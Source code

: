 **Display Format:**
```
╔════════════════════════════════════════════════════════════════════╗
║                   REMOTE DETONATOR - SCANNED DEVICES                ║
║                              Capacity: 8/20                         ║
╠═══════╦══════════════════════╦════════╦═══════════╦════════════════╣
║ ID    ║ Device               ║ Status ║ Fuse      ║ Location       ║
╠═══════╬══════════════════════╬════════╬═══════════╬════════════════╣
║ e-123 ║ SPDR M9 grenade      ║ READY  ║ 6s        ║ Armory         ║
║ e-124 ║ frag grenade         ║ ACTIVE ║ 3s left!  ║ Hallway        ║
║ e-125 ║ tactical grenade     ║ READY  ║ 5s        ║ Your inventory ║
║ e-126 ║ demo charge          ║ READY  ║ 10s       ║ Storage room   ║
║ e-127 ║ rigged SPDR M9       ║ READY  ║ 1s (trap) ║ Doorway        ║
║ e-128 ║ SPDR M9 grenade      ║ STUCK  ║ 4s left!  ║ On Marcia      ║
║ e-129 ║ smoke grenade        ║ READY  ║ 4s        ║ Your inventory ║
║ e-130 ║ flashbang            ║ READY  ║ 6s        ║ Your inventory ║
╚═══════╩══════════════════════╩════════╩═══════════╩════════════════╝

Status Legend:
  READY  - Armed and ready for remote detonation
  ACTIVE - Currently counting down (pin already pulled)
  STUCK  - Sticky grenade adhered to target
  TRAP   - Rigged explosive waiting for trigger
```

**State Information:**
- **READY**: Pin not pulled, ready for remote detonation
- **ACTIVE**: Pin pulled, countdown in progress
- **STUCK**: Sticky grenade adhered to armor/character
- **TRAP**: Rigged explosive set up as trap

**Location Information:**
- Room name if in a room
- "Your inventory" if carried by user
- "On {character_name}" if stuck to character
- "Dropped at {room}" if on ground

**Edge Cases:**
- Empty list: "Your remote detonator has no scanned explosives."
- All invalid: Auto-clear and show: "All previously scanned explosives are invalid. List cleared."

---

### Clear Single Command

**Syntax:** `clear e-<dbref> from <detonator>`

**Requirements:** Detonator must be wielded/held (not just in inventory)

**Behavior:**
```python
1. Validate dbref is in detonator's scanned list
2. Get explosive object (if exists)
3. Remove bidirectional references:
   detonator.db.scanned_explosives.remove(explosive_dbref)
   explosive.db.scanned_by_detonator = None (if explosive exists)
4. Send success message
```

══════════════════════════════

= REQUIRED ACTION =
Only lines containing the string "detonation" belong in the answer; find them in the data above and copy them.

= SOLUTION FOR THIS PROBLEM =
  READY  - Armed and ready for remote detonation
- **READY**: Pin not pulled, ready for remote detonation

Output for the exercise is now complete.